Rising waters on the St. Croix River will close the Stillwater Lift Bridge Monday, snarling commuter traffic between Wisconsin and Minnesota.

The bridge, which connects Minnesota Hwy. 36 and Wisconsin Hwy. 64, will be raised at 10 a.m. and remain closed to vehicles until water levels drop.

MnDOT also closed two of three lanes on northbound Interstate 35W in Burnsville Sunday afternoon to build a dike against the rising Minnesota River, but all lanes were expected to be open for Monday morning's rush hour.

About 4 p.m., two MnDOT workers were injured when their truck was struck by a car as they placed traffic cones on 35W. One worker, Ronald McDeid, 43, was listed in critical condition Sunday night at Hennepin County Medical Center.

The forecast was for a chance of more rain and ­thunderstorms Sunday night, mostly before 3 a.m. The National Weather Service predicted a break in the dreary weather for Monday, with partly sunny skies before showers and thunderstorms return Tuesday afternoon.

Storms popped up periodically Sunday, but didn't appear to cause any new problems around the state, as crews continued sandbagging in northern Minnesota.

"There's not a lot of change. People are being vigilant," said Doug Neville, spokesman for the state Department of Public Safety. He said workers were using concrete barriers in levies built to keep Lake of the Woods out of Warroad.

The International Falls area is starting to relax a bit after 10 days during which hundreds of volunteers filled 300,000 sandbags for dikes to keep Rainy Lake from flooding their homes and resorts, said Rob Ecklund, Koochiching County Board chairman.

He said only about 160 volunteers were sandbagging Sunday, down from 400 to 600 last week. No injuries or lost buildings had been reported, but at least one home had serious damage.

"A majority of the critical areas are shored up. The National Guard is working until about 7 p.m. unloading the last few truckloads" of sandbags, Ecklund said Sunday afternoon. "We have about 13,000 bags ready for [Monday]."

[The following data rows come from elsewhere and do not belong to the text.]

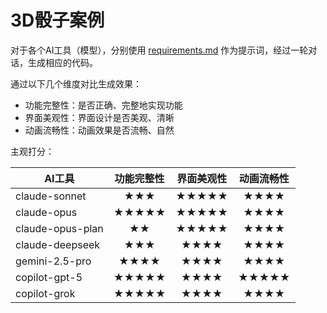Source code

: # 3D骰子案例

对于各个AI工具（模型），分别使用 [requirements.md](./requirements.md) 作为提示词，经过一轮对话，生成相应的代码。

通过以下几个维度对比生成效果：

- 功能完整性：是否正确、完整地实现功能
- 界面美观性：界面设计是否美观、清晰
- 动画流畅性：动画效果是否流畅、自然

主观打分：

| AI工具             | 功能完整性 | 界面美观性 | 动画流畅性 |
|--------------------|:----------:|:----------:|:----------:|
| claude-sonnet      |   ★★★      |   ★★★★★    |   ★★★★     |
| claude-opus        |   ★★★★★    |   ★★★★★    |   ★★★★     |
| claude-opus-plan   |   ★★       |   ★★★★★    |   ★★★★     |
| claude-deepseek    |   ★★★      |   ★★★★     |   ★★★★     |
| gemini-2.5-pro     |   ★★★★     |   ★★★★     |   ★★★★     |
| copilot-gpt-5      |   ★★★★★    |   ★★★★     |   ★★★★★    |
| copilot-grok       |   ★★★★★    |   ★★★★     |   ★★★★     |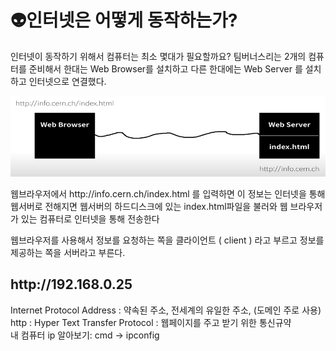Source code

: <h1>👽인터넷은 어떻게 동작하는가?</h1>
<p> 인터넷이 동작하기 위해서 컴퓨터는 최소 몇대가 필요할까요? 팀버너스리는 2개의 컴퓨터를 준비해서 한대는 Web Browser를 설치하고 다른 한대에는 Web Server 를 설치하고 인터넷으로 연결했다. 
</p>
<img src="../assets/images/howinternetworks.png" width:300>
<br>
<p>웹브라우저에서 http://info.cern.ch/index.html 를 입력하면 이 정보는 인터넷을 통해 웹서버로 전해지면 웹서버의 하드디스크에 있는 index.html파일을 불러와 웹 브라우저가 있는 컴퓨터로 인터넷을 통해 전송한다 </p>
<p> 웹브라우저를 사용해서 정보를 요청하는 쪽을 클라이언트 ( client ) 라고 부르고 정보를 제공하는 쪽을 서버라고 부른다.</p>

<h2> http://192.168.0.25</h2>
<p> 
Internet Protocol Address : 약속된 주소, 전세계의 유일한 주소, (도메인 주로 사용)  <br>
http : Hyper Text Transfer Protocol : 웹페이지를 주고 받기 위한 통신규약 <br>
내 컴퓨터 ip 알아보기:  cmd -> ipconfig <br>
</p>
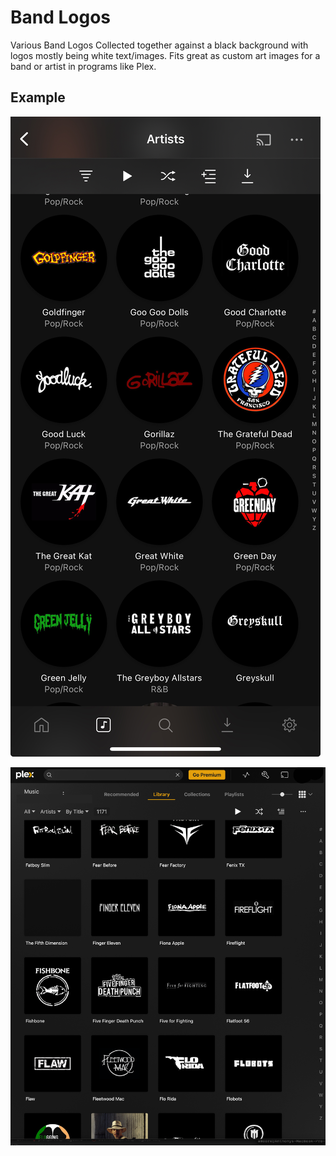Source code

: # Band Logos

Various Band Logos Collected together against a black background with logos mostly being white text/images. Fits great as custom art images for a band or artist in programs like Plex.



## Example

![alt text](https://github.com/LemonFaceSour/BandLogos/blob/main/screenshot.jpg)

![alt text](https://github.com/LemonFaceSour/BandLogos/blob/main/screenshot-2.png)

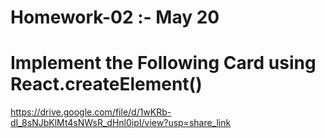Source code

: # Homework-02  :- May 20

# Implement the Following Card using React.createElement()
https://drive.google.com/file/d/1wKRb-dI_8sNJbKlMt4sNWsR_dHnl0ipI/view?usp=share_link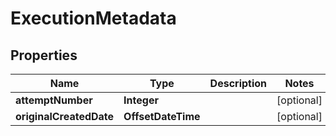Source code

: 

# ExecutionMetadata


## Properties

| Name | Type | Description | Notes |
|------------ | ------------- | ------------- | -------------|
|**attemptNumber** | **Integer** |  |  [optional] |
|**originalCreatedDate** | **OffsetDateTime** |  |  [optional] |



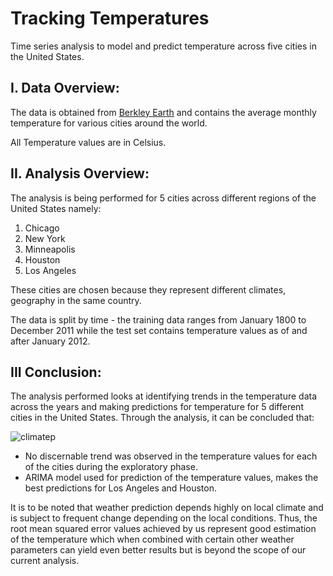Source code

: # Tracking Temperatures
Time series analysis to model and predict temperature across five cities in the United States.

## I. Data Overview:
The data is obtained from [Berkley Earth](http://berkeleyearth.org/data/) and contains the average monthly temperature for various cities around the world.

All Temperature values are in Celsius.

## II. Analysis Overview:
The analysis is being performed for 5 cities across different regions of the United States namely:

1. Chicago
2. New York
3. Minneapolis
4. Houston
5. Los Angeles

These cities are chosen because they represent different climates, geography in the same country.

The data is split by time - the training data ranges from January 1800 to December 2011 while the test set contains temperature values as of and after January 2012.

## III Conclusion:
The analysis performed looks at identifying trends in the temperature data across the years and making predictions for temperature for 5 different cities in the United States. Through the analysis, it can be concluded that:

![climatep](https://github.com/haniazam/Tracking_Temperatures/blob/master/climate_predictions.png)
- No discernable trend was observed in the temperature values for each of the cities during the exploratory phase.
- ARIMA model used for prediction of the temperature values, makes the best predictions for Los Angeles and Houston.

It is to be noted that weather prediction depends highly on local climate and is subject to frequent change depending on the local conditions. Thus, the root mean squared error values achieved by us represent good estimation of the temperature which when combined with certain other weather parameters can yield even better results but is beyond the scope of our current analysis.
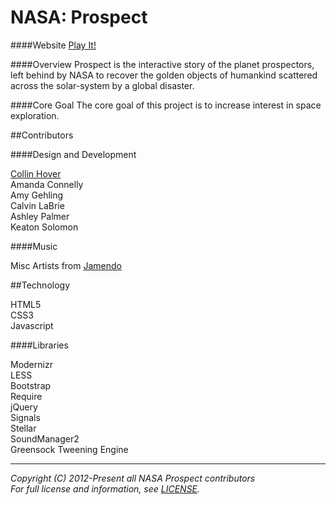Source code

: NASA: Prospect
========

####Website
[Play It!](http://nasaprospect.com/ "NASA: Prospect")

####Overview
Prospect is the interactive story of the planet prospectors, left behind by NASA to recover the golden objects of humankind scattered across the solar-system by a global disaster.  

####Core Goal
The core goal of this project is to increase interest in space exploration.

##Contributors

####Design and Development

[Collin Hover](http://collinhover.com "Collin Hover")  
Amanda Connelly  
Amy Gehling  
Calvin LaBrie  
Ashley Palmer  
Keaton Solomon  

####Music
  
Misc Artists from [Jamendo](http://jamendo.com/)
  
##Technology
  
HTML5  
CSS3  
Javascript  

####Libraries
 
Modernizr  
LESS  
Bootstrap  
Require  
jQuery  
Signals  
Stellar  
SoundManager2  
Greensock Tweening Engine  

---
  
*Copyright (C) 2012-Present all NASA Prospect contributors*  
*For full license and information, see [LICENSE](https://github.com/collinhover/nasaprospect/blob/master/LICENSE).*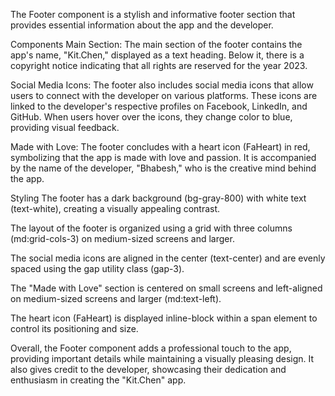The Footer component is a stylish and informative footer section that provides essential information about the app and the developer.

Components
Main Section: The main section of the footer contains the app's name, "Kit.Chen," displayed as a text heading. Below it, there is a copyright notice indicating that all rights are reserved for the year 2023.

Social Media Icons: The footer also includes social media icons that allow users to connect with the developer on various platforms. These icons are linked to the developer's respective profiles on Facebook, LinkedIn, and GitHub. When users hover over the icons, they change color to blue, providing visual feedback.

Made with Love: The footer concludes with a heart icon (FaHeart) in red, symbolizing that the app is made with love and passion. It is accompanied by the name of the developer, "Bhabesh," who is the creative mind behind the app.

Styling
The footer has a dark background (bg-gray-800) with white text (text-white), creating a visually appealing contrast.

The layout of the footer is organized using a grid with three columns (md:grid-cols-3) on medium-sized screens and larger.

The social media icons are aligned in the center (text-center) and are evenly spaced using the gap utility class (gap-3).

The "Made with Love" section is centered on small screens and left-aligned on medium-sized screens and larger (md:text-left).

The heart icon (FaHeart) is displayed inline-block within a span element to control its positioning and size.

Overall, the Footer component adds a professional touch to the app, providing important details while maintaining a visually pleasing design. It also gives credit to the developer, showcasing their dedication and enthusiasm in creating the "Kit.Chen" app.
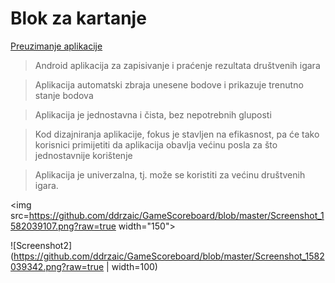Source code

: # Blok za kartanje

[Preuzimanje aplikacije](https://github.com/ddrzaic/GameScoreboard/raw/master/app/release/app-release.apk)

>Android aplikacija za zapisivanje i praćenje rezultata društvenih igara

>Aplikacija automatski zbraja unesene bodove i prikazuje trenutno stanje bodova

>Aplikacija je jednostavna i čista, bez nepotrebnih gluposti

>Kod dizajniranja aplikacije, fokus je stavljen na efikasnost, pa će tako korisnici primijetiti da aplikacija obavlja većinu posla za što jednostavnije korištenje

>Aplikacija je univerzalna, tj. može se koristiti za većinu društvenih igara.

<img src=https://github.com/ddrzaic/GameScoreboard/blob/master/Screenshot_1582039107.png?raw=true width="150">


![Screenshot2](https://github.com/ddrzaic/GameScoreboard/blob/master/Screenshot_1582039342.png?raw=true | width=100)


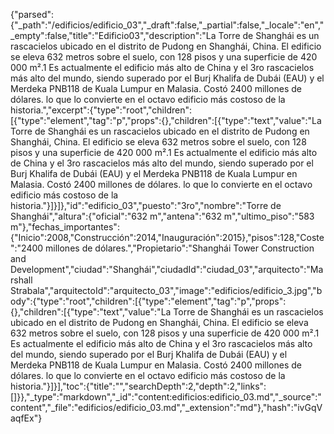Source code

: {"parsed":{"_path":"/edificios/edificio_03","_draft":false,"_partial":false,"_locale":"en","_empty":false,"title":"Edificio03","description":"La Torre de Shanghái es un rascacielos ubicado en el distrito de Pudong en Shanghái, China.​ El edificio se eleva 632 metros sobre el suelo, con 128 pisos y una superficie de 420 000 m².1​ Es actualmente el edificio más alto de China y el 3ro rascacielos más alto del mundo, siendo superado por el Burj Khalifa de Dubái (EAU) y el Merdeka PNB118 de Kuala Lumpur en Malasia. Costó 2400 millones de dólares. lo que lo convierte en el octavo edificio más costoso de la historia.","excerpt":{"type":"root","children":[{"type":"element","tag":"p","props":{},"children":[{"type":"text","value":"La Torre de Shanghái es un rascacielos ubicado en el distrito de Pudong en Shanghái, China.​ El edificio se eleva 632 metros sobre el suelo, con 128 pisos y una superficie de 420 000 m².1​ Es actualmente el edificio más alto de China y el 3ro rascacielos más alto del mundo, siendo superado por el Burj Khalifa de Dubái (EAU) y el Merdeka PNB118 de Kuala Lumpur en Malasia. Costó 2400 millones de dólares. lo que lo convierte en el octavo edificio más costoso de la historia."}]}]},"id":"edificio_03","puesto":"3ro","nombre":"Torre de Shanghái","altura":{"oficial":"632 m","antena":"632 m","ultimo_piso":"583  m"},"fechas_importantes":{"Inicio":2008,"Construcción":2014,"Inauguración":2015},"pisos":128,"Coste":"2400 millones de dólares.","Propietario":"Shanghái Tower Construction and Development","ciudad":"Shanghái","ciudadId":"ciudad_03","arquitecto":"Marshall Strabala","arquitectoId":"arquitecto_03","image":"edificios/edificio_3.jpg","body":{"type":"root","children":[{"type":"element","tag":"p","props":{},"children":[{"type":"text","value":"La Torre de Shanghái es un rascacielos ubicado en el distrito de Pudong en Shanghái, China.​ El edificio se eleva 632 metros sobre el suelo, con 128 pisos y una superficie de 420 000 m².1​ Es actualmente el edificio más alto de China y el 3ro rascacielos más alto del mundo, siendo superado por el Burj Khalifa de Dubái (EAU) y el Merdeka PNB118 de Kuala Lumpur en Malasia. Costó 2400 millones de dólares. lo que lo convierte en el octavo edificio más costoso de la historia."}]}],"toc":{"title":"","searchDepth":2,"depth":2,"links":[]}},"_type":"markdown","_id":"content:edificios:edificio_03.md","_source":"content","_file":"edificios/edificio_03.md","_extension":"md"},"hash":"ivGqVaqfEx"}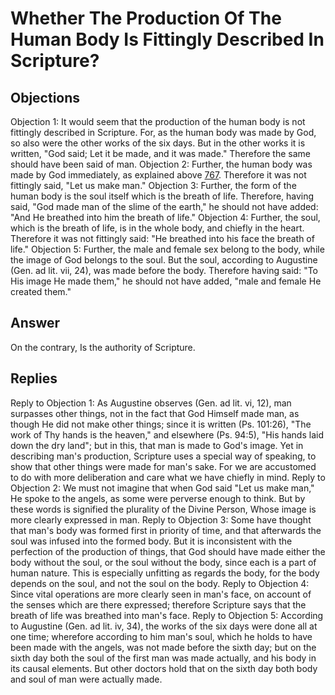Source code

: # Whether The Production Of The Human Body Is Fittingly Described In Scripture?
## Objections
Objection 1: It would seem that the production of the human body is not fittingly described in Scripture. For, as the human body was made by God, so also were the other works of the six days. But in the other works it is written, "God said; Let it be made, and it was made." Therefore the same should have been said of man.
Objection 2: Further, the human body was made by God immediately, as explained above [767](A[2]). Therefore it was not fittingly said, "Let us make man."
Objection 3: Further, the form of the human body is the soul itself which is the breath of life. Therefore, having said, "God made man of the slime of the earth," he should not have added: "And He breathed into him the breath of life."
Objection 4: Further, the soul, which is the breath of life, is in the whole body, and chiefly in the heart. Therefore it was not fittingly said: "He breathed into his face the breath of life."
Objection 5: Further, the male and female sex belong to the body, while the image of God belongs to the soul. But the soul, according to Augustine (Gen. ad lit. vii, 24), was made before the body. Therefore having said: "To His image He made them," he should not have added, "male and female He created them."
## Answer
On the contrary, Is the authority of Scripture.

## Replies
Reply to Objection 1: As Augustine observes (Gen. ad lit. vi, 12), man surpasses other things, not in the fact that God Himself made man, as though He did not make other things; since it is written (Ps. 101:26), "The work of Thy hands is the heaven," and elsewhere (Ps. 94:5), "His hands laid down the dry land"; but in this, that man is made to God's image. Yet in describing man's production, Scripture uses a special way of speaking, to show that other things were made for man's sake. For we are accustomed to do with more deliberation and care what we have chiefly in mind.
Reply to Objection 2: We must not imagine that when God said "Let us make man," He spoke to the angels, as some were perverse enough to think. But by these words is signified the plurality of the Divine Person, Whose image is more clearly expressed in man.
Reply to Objection 3: Some have thought that man's body was formed first in priority of time, and that afterwards the soul was infused into the formed body. But it is inconsistent with the perfection of the production of things, that God should have made either the body without the soul, or the soul without the body, since each is a part of human nature. This is especially unfitting as regards the body, for the body depends on the soul, and not the soul on the body.
Reply to Objection 4: Since vital operations are more clearly seen in man's face, on account of the senses which are there expressed; therefore Scripture says that the breath of life was breathed into man's face.
Reply to Objection 5: According to Augustine (Gen. ad lit. iv, 34), the works of the six days were done all at one time; wherefore according to him man's soul, which he holds to have been made with the angels, was not made before the sixth day; but on the sixth day both the soul of the first man was made actually, and his body in its causal elements. But other doctors hold that on the sixth day both body and soul of man were actually made.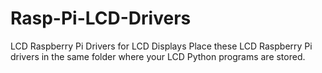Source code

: # Rasp-Pi-LCD-Drivers
LCD Raspberry Pi Drivers for LCD Displays
Place these LCD Raspberry Pi drivers in the same folder where your LCD Python programs are stored.
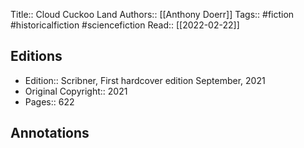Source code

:Title::  Cloud Cuckoo Land
Authors::  [[Anthony Doerr]]
Tags::  #fiction #historicalfiction #sciencefiction 
Read::  [[2022-02-22]]

## Editions
- Edition::  Scribner, First hardcover edition September, 2021
- Original Copyright::  2021
- Pages::  622

## Annotations
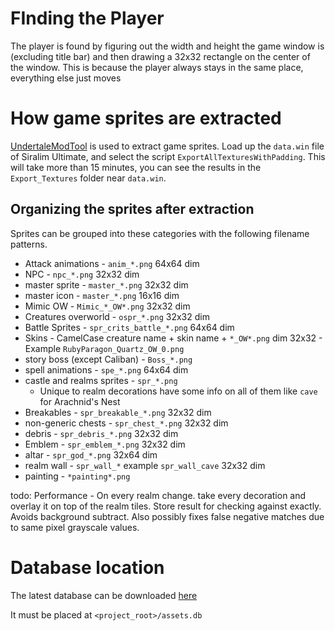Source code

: 

# FInding the Player
The player is found by figuring out the width and height the game window is (excluding title bar) and then drawing a 32x32 rectangle
on the center of the window.
This is because the player always stays in the same place, everything else just moves

# How game sprites are extracted

[UndertaleModTool](https://github.com/krzys-h/UndertaleModTool) is used to extract game sprites.
Load up the `data.win` file of Siralim Ultimate, and select the script `ExportAllTexturesWithPadding`.
This will take more than 15 minutes, you can see the results in the `Export_Textures` folder near `data.win`.

## Organizing the sprites after extraction
Sprites can be grouped into these categories with the following filename patterns.
* Attack animations - `anim_*.png` 64x64 dim
* NPC - `npc_*.png` 32x32 dim
* master sprite - `master_*.png` 32x32 dim
* master icon - `master_*.png` 16x16 dim
* Mimic OW - `Mimic_*_OW*.png` 32x32 dim
* Creatures overworld - `ospr_*.png` 32x32 dim
* Battle Sprites - `spr_crits_battle_*.png` 64x64 dim
* Skins - CamelCase creature name + skin name + `*_OW*.png` dim 32x32 - Example `RubyParagon_Quartz_OW_0.png`
* story boss (except Caliban) - `Boss_*.png`
* spell animations - `spe_*.png` 64x64 dim
* castle and realms sprites - `spr_*.png`
    * Unique to realm decorations have some info on all of them like `cave` for Arachnid's Nest
* Breakables - `spr_breakable_*.png` 32x32 dim
* non-generic chests - `spr_chest_*.png` 32x32 dim
* debris - `spr_debris_*.png` 32x32 dim
* Emblem - `spr_emblem_*.png` 32x32 dim
* altar - `spr_god_*.png` 32x64 dim
* realm wall - `spr_wall_*` example `spr_wall_cave` 32x32 dim
* painting - `*painting*.png`


todo: Performance - On every realm change. take every decoration and overlay it on top of the realm tiles. Store result for checking against exactly. Avoids background subtract.
Also possibly fixes false negative matches due to same pixel grayscale values.


# Database location

The latest database can be downloaded [here](https://1drv.ms/u/s!AhOhn_hBfDUdb9vIQtgBzVQ8kcc?e=LbK3Cs)

It must be placed at `<project_root>/assets.db`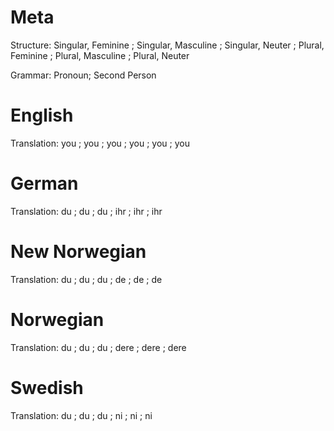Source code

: Meta
====

Structure: Singular, Feminine ; Singular, Masculine ; Singular, Neuter ;
           Plural, Feminine   ; Plural, Masculine   ; Plural, Neuter

Grammar: Pronoun; Second Person


English
=======

Translation: you ; you ; you ;
             you ; you ; you



German
======

Translation: du  ; du  ; du ;
             ihr ; ihr ; ihr



New Norwegian
=============

Translation: du ; du ; du ;
             de ; de ; de



Norwegian
=========

Translation: du   ; du   ; du   ;
             dere ; dere ; dere



Swedish
=======

Translation: du ; du ; du ;
             ni ; ni ; ni
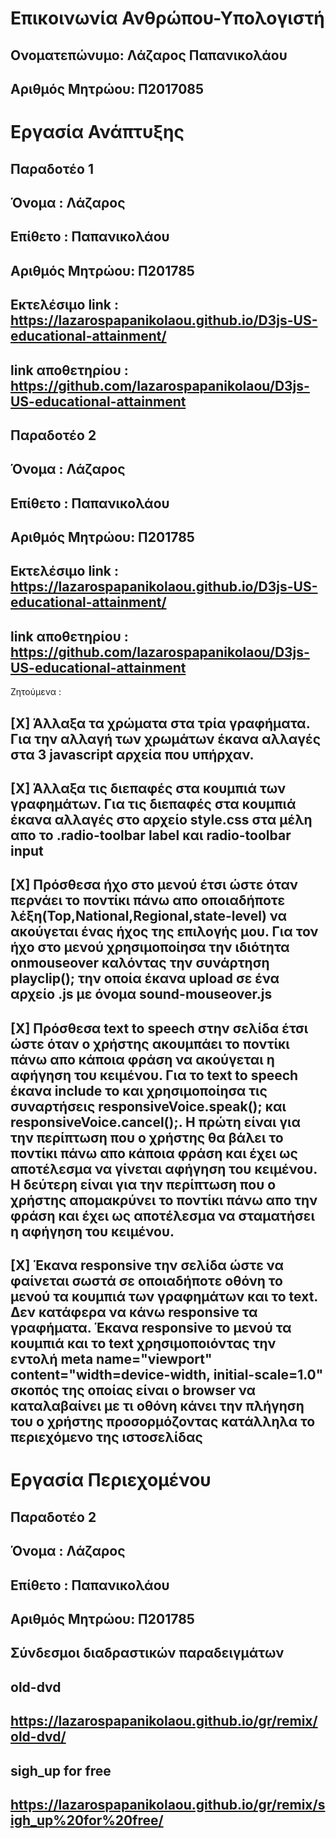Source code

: # Επικοινωνία Ανθρώπου-Υπολογιστή
## Ονοματεπώνυμο: Λάζαρος Παπανικολάου
## Αριθμός Μητρώου: Π2017085

# Εργασία Ανάπτυξης
## Παραδοτέο 1
## Όνομα : Λάζαρος
## Επίθετο : Παπανικολάου
##  Αριθμός Μητρώου: Π201785
## Eκτελέσιμο link : https://lazarospapanikolaou.github.io/D3js-US-educational-attainment/
## link αποθετηρίου : https://github.com/lazarospapanikolaou/D3js-US-educational-attainment
## Παραδοτέο 2
## Όνομα : Λάζαρος
## Επίθετο : Παπανικολάου
##  Αριθμός Μητρώου: Π201785
## Eκτελέσιμο link : https://lazarospapanikolaou.github.io/D3js-US-educational-attainment/
## link αποθετηρίου : https://github.com/lazarospapanikolaou/D3js-US-educational-attainment
Ζητούμενα :
## [X] Άλλαξα τα χρώματα στα τρία γραφήματα. Για την αλλαγή των χρωμάτων έκανα αλλαγές στα 3 javascript αρχεία που υπήρχαν.
## [X] Άλλαξα τις διεπαφές στα κουμπιά των γραφημάτων. Για τις διεπαφές στα κουμπιά έκανα αλλαγές στο αρχείο style.css στα μέλη απο το .radio-toolbar label και radio-toolbar input
## [X] Πρόσθεσα ήχο στο μενού έτσι ώστε όταν περνάει το ποντίκι πάνω απο οποιαδήποτε λέξη(Top,National,Regional,state-level) να ακούγεται ένας ήχος της επιλογής μου. Για τον ήχο στο μενού χρησιμοποίησα την ιδιότητα onmouseover καλόντας την συνάρτηση playclip(); την οποία έκανα upload σε ένα αρχείο .js με όνομα sound-mouseover.js
## [X] Πρόσθεσα text to speech στην σελίδα έτσι ώστε όταν ο χρήστης ακουμπάει το ποντίκι πάνω απο κάποια φράση να ακούγεται η αφήγηση του κειμένου. Για το text to speech έκανα include το <script src='https://code.responsivevoice.org/responsivevoice.js'></script> και χρησιμοποίησα τις συναρτήσεις responsiveVoice.speak(); και responsiveVoice.cancel();. Η πρώτη είναι για την περίπτωση που ο χρήστης θα βάλει το ποντίκι πάνω απο κάποια φράση και έχει ως αποτέλεσμα να γίνεται αφήγηση του κειμένου. Η δεύτερη είναι για την περίπτωση που ο χρήστης απομακρύνει το ποντίκι πάνω απο την φράση και έχει ως αποτέλεσμα να σταματήσει η αφήγηση του κειμένου.
## [X] Έκανα responsive την σελίδα ώστε να φαίνεται σωστά σε οποιαδήποτε οθόνη το μενού τα κουμπιά των γραφημάτων και το text. Δεν κατάφερα να κάνω responsive τα γραφήματα. Έκανα responsive το μενού τα κουμπιά και το text χρησιμοποιόντας την εντολή meta name="viewport" content="width=device-width, initial-scale=1.0" σκοπός της οποίας είναι ο browser να καταλαβαίνει με τι οθόνη κάνει την πλήγηση του ο χρήστης προσορμόζοντας κατάλληλα το περιεχόμενο της ιστοσελίδας




# Εργασία Περιεχομένου
## Παραδοτέο 2
## Όνομα : Λάζαρος
## Επίθετο : Παπανικολάου
##  Αριθμός Μητρώου: Π201785
## Σύνδεσμοι διαδραστικών παραδειγμάτων
## old-dvd
## https://lazarospapanikolaou.github.io/gr/remix/old-dvd/
## sigh_up for free
## https://lazarospapanikolaou.github.io/gr/remix/sigh_up%20for%20free/

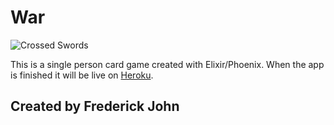 # War

![Crossed Swords](https://i.imgur.com/VwSmDgws.png)

This is a single person card game created with Elixir/Phoenix. When the app is finished it will be live on [Heroku](https://playwar.herokuapp.com/).

## Created by Frederick John
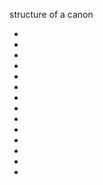 
<!--
-->

structure of a canon
 * []( https://en.wikipedia.org/wiki/Cannon%E2%80%93Bard_theory )
 * []( http://www.answers.com/Q/What_is_the_Structure_of_canon_in_d_major )
 * []( https://en.wikipedia.org/wiki/Pachelbel%27s_Canon )
 * []( https://en.wikipedia.org/wiki/Canon_(music)#Mensuration_and_tempo_canons )
 * []( https://en.wikipedia.org/wiki/Period_(music) )
 * []( https://en.wikipedia.org/wiki/Melody )
 * []( https://en.wikipedia.org/wiki/Phrase_(music) )
 * []( https://en.wikipedia.org/wiki/Figure_(music) )
 * []( https://en.wikipedia.org/wiki/Cell_(music) )
 * []( https://en.wikipedia.org/wiki/Motif_(music) )
 * []( https://en.wikipedia.org/wiki/Parsons_code )
 * []( https://en.wikipedia.org/wiki/Melodic_motion )
 * []( https://en.wikipedia.org/wiki/Canon_(hymnography)#Poetic_and_musical_structure )
 * []( https://en.wikipedia.org/wiki/Salience_(neuroscience) )

<!-- vim: set autoindent expandtab sw=4 syntax=markdown: -->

"It's a huge community effort," he said. "The volunteers have been tremendous. Without them, this wouldn't have happened."

In St. Paul, crews erected a temporary section of flood wall to connect to permanent berms and dike walls at the St. Paul Downtown Airport, closing two shorter runways, but keeping the primary 6,500-foot runway open.

Crews of the Metropolitan Airports Commission (MAC) installed the flood wall this weekend across the far southeastern end of the primary runway, sealing off the airfield from the flooding Mississippi River. Barring unforeseen circumstances, the primary runway will stay open, but the landing strip will be shortened from 6,491 feet to 5,341 feet of pavement, MAC said.

In Minneapolis, at the University of Minnesota's hospital on the West Bank, workers appear to have stabilized a hillside that slid onto West River Parkway Thursday. Spokeswoman Cindy Fruitrail of Fairview Health Services said in an e-mail that mudslide debris was removed Saturday and a geotextile fabric was installed on the hill by cliffs overlooking the Mississippi River. Hospital staff and city engineers checked the barrier after Sunday's midday rains and said the fabric had redirected rainwater and prevented further erosion.